▶ **Excerpted data**:
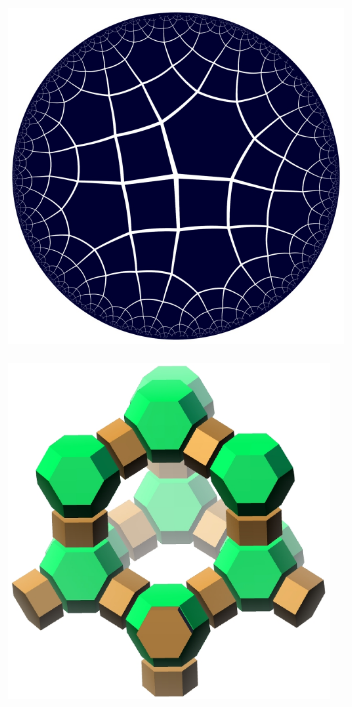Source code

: \documentclass{beamer}
\begin{document}
\begin{frame}
  \begin{center}
    \includegraphics[height=3.5in]{hqc0576.jpg}
  \end{center}
\end{frame}

\begin{frame}
  \begin{center}
    \includegraphics[height=3.5in]{fau-cages.eps}
  \end{center}
\end{frame}
\end{document}
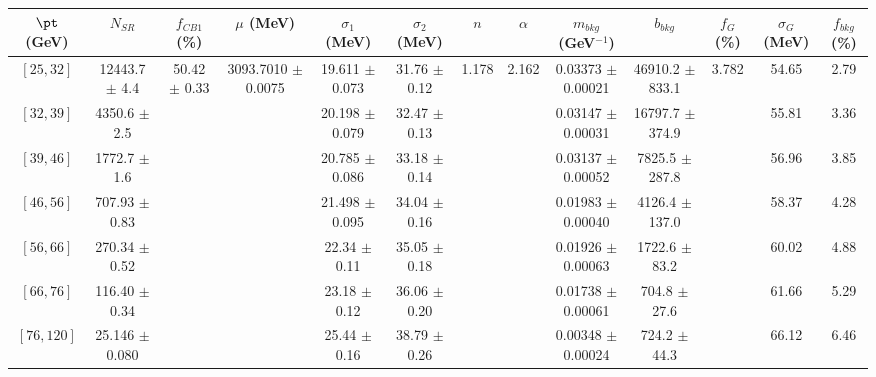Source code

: \begin{tabular}{c||c|c|c|c|c|c|c|c|c|c|c||c}
$\pt$ (GeV) & $N_{SR}$ & $f_{CB1}$ (\%) & $\mu$ (MeV) & $\sigma_1$ (MeV) & $\sigma_2$ (MeV) & $n$ & $\alpha$ & $m_{bkg}$ (GeV$^{-1}$) & $b_{bkg}$ & $f_G$ (\%) & $\sigma_G$ (MeV) & $f_{bkg}$ (\%) \\
\hline
$[25, 32]$ & 12443.7 $\pm$ 4.4 & \multirow{7}{*}{50.42 $\pm$ 0.33} & \multirow{7}{*}{3093.7010 $\pm$ 0.0075} & 19.611 $\pm$ 0.073 & 31.76 $\pm$ 0.12 & \multirow{7}{*}{1.178} & \multirow{7}{*}{2.162} & 0.03373 $\pm$ 0.00021 & 46910.2 $\pm$ 833.1 & \multirow{7}{*}{3.782} & 54.65 & 2.79\\
$[32, 39]$ & 4350.6 $\pm$ 2.5 &  &  & 20.198 $\pm$ 0.079 & 32.47 $\pm$ 0.13 &  &  & 0.03147 $\pm$ 0.00031 & 16797.7 $\pm$ 374.9 &  & 55.81 & 3.36\\
$[39, 46]$ & 1772.7 $\pm$ 1.6 &  &  & 20.785 $\pm$ 0.086 & 33.18 $\pm$ 0.14 &  &  & 0.03137 $\pm$ 0.00052 & 7825.5 $\pm$ 287.8 &  & 56.96 & 3.85\\
$[46, 56]$ & 707.93 $\pm$ 0.83 &  &  & 21.498 $\pm$ 0.095 & 34.04 $\pm$ 0.16 &  &  & 0.01983 $\pm$ 0.00040 & 4126.4 $\pm$ 137.0 &  & 58.37 & 4.28\\
$[56, 66]$ & 270.34 $\pm$ 0.52 &  &  & 22.34 $\pm$ 0.11 & 35.05 $\pm$ 0.18 &  &  & 0.01926 $\pm$ 0.00063 & 1722.6 $\pm$ 83.2 &  & 60.02 & 4.88\\
$[66, 76]$ & 116.40 $\pm$ 0.34 &  &  & 23.18 $\pm$ 0.12 & 36.06 $\pm$ 0.20 &  &  & 0.01738 $\pm$ 0.00061 & 704.8 $\pm$ 27.6 &  & 61.66 & 5.29\\
$[76, 120]$ & 25.146 $\pm$ 0.080 &  &  & 25.44 $\pm$ 0.16 & 38.79 $\pm$ 0.26 &  &  & 0.00348 $\pm$ 0.00024 & 724.2 $\pm$ 44.3 &  & 66.12 & 6.46\\
\end{tabular}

▶ **Exercise prompt**:
Please print the records above word for word, leaving every image out.

▶ **Answer box**:
Source code

: \documentclass{beamer}
\begin{document}
\begin{frame}
  \begin{center}
    \includegraphics[height=3.5in]{hqc0576.jpg}
  \end{center}
\end{frame}

\begin{frame}
  \begin{center}
    \includegraphics[height=3.5in]{fau-cages.eps}
  \end{center}
\end{frame}
\end{document}
Source code

: \begin{tabular}{c||c|c|c|c|c|c|c|c|c|c|c||c}
$\pt$ (GeV) & $N_{SR}$ & $f_{CB1}$ (\%) & $\mu$ (MeV) & $\sigma_1$ (MeV) & $\sigma_2$ (MeV) & $n$ & $\alpha$ & $m_{bkg}$ (GeV$^{-1}$) & $b_{bkg}$ & $f_G$ (\%) & $\sigma_G$ (MeV) & $f_{bkg}$ (\%) \\
\hline
$[25, 32]$ & 12443.7 $\pm$ 4.4 & \multirow{7}{*}{50.42 $\pm$ 0.33} & \multirow{7}{*}{3093.7010 $\pm$ 0.0075} & 19.611 $\pm$ 0.073 & 31.76 $\pm$ 0.12 & \multirow{7}{*}{1.178} & \multirow{7}{*}{2.162} & 0.03373 $\pm$ 0.00021 & 46910.2 $\pm$ 833.1 & \multirow{7}{*}{3.782} & 54.65 & 2.79\\
$[32, 39]$ & 4350.6 $\pm$ 2.5 &  &  & 20.198 $\pm$ 0.079 & 32.47 $\pm$ 0.13 &  &  & 0.03147 $\pm$ 0.00031 & 16797.7 $\pm$ 374.9 &  & 55.81 & 3.36\\
$[39, 46]$ & 1772.7 $\pm$ 1.6 &  &  & 20.785 $\pm$ 0.086 & 33.18 $\pm$ 0.14 &  &  & 0.03137 $\pm$ 0.00052 & 7825.5 $\pm$ 287.8 &  & 56.96 & 3.85\\
$[46, 56]$ & 707.93 $\pm$ 0.83 &  &  & 21.498 $\pm$ 0.095 & 34.04 $\pm$ 0.16 &  &  & 0.01983 $\pm$ 0.00040 & 4126.4 $\pm$ 137.0 &  & 58.37 & 4.28\\
$[56, 66]$ & 270.34 $\pm$ 0.52 &  &  & 22.34 $\pm$ 0.11 & 35.05 $\pm$ 0.18 &  &  & 0.01926 $\pm$ 0.00063 & 1722.6 $\pm$ 83.2 &  & 60.02 & 4.88\\
$[66, 76]$ & 116.40 $\pm$ 0.34 &  &  & 23.18 $\pm$ 0.12 & 36.06 $\pm$ 0.20 &  &  & 0.01738 $\pm$ 0.00061 & 704.8 $\pm$ 27.6 &  & 61.66 & 5.29\\
$[76, 120]$ & 25.146 $\pm$ 0.080 &  &  & 25.44 $\pm$ 0.16 & 38.79 $\pm$ 0.26 &  &  & 0.00348 $\pm$ 0.00024 & 724.2 $\pm$ 44.3 &  & 66.12 & 6.46\\
\end{tabular}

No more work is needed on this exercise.